On February 3, 2016, the Eleventh Circuit Court of Appeals issued an important decision pertaining to the employment status of individuals referred by one company to work at events sponsored by another company. According to the Court, such individuals are independent contractors, not employees; therefore, neither the individuals nor the referrals companies, are subject to the rules and regulations proscribed by the National Labor Relations Board (“NLRB”).

The referral company in question, Crew One Productions (“Crew One”), refers stagehands to event producers for concerts, plays, graduations, sporting events, trade shows, and religious events in the Atlanta area.  In overturning the NLRB’s ruling (that the stagehands were Crew One employees), the Eleventh Circuit noted the long-settled view that agency law governs employment status determinations.

In its discussion of agency law, the Court listed several relevant factors used to determine whether an individual worker is an employee or an independent contractor:

  • The extent of control which, by the agreement, the master may exercise over the details of the work;
  • Whether or not the one employed is engaged in a distinct occupation or business;
  • The kind of occupation, with reference to whether, in the locality, the work is usually done under the direction of the employer or by a specialist without supervision;
  • The skill required in the particular occupation;
  • Whether the employer of the workman supplies the instrumentalities, tools, and the place of work for the person doing the work;
  • The length of time for which the person is employed;
  • The method of payment, whether by the time or by the job;
  • Whether or not the work is a part of the regular business of the employer;
  • Whether or not the parties believe they are creating the relation of master and servant; and
  • Whether the principal is or is not in business.

Of these, said the Court, the level on control is the most determinative.

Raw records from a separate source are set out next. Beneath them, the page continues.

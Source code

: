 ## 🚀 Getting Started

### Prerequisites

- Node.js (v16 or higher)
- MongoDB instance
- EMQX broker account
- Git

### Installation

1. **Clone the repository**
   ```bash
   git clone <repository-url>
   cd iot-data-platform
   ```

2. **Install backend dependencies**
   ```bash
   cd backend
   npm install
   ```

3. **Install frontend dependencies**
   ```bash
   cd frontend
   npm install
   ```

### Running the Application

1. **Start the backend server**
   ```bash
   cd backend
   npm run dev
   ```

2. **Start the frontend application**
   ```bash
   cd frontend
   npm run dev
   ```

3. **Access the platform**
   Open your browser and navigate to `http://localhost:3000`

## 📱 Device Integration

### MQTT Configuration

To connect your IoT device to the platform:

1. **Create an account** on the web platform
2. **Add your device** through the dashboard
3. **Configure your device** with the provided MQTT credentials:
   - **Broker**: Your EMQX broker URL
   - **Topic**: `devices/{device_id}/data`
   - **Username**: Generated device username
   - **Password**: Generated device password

Turning to the facts of the case, the Court found that Crew One does not have the right to exercise control over the stagehands.  Although Crew One requires stagehands to check in and check out of particular jobs, that requirement “evinces control over the ends of the job, not the means of it.”  All control over the means of the particular job remains with the Crew One client who requested the stagehand.  As the Court noted, “Crew One lacks the expertise to direct the stagehands in their work for any particular client.”

Moreover, the Court found that Crew One’s failure to withhold taxes is strong evidence that the stagehands are independent contractors.  The Court also held that the stagehand contracts with Crew One, which were independent contractor agreements, were indicative of Crew One’s intent to treat the stagehands as independent contractors.  Likewise, the fact that stagehands negotiated pay rates with Crew One did not indicate an employer-employee relationship.  Finally, the Court noted that the work performed by the stagehands is not an “essential function” of Crew One’s business; indeed, the work performed by the stagehands is an essential function of the work of the particular Crew One client.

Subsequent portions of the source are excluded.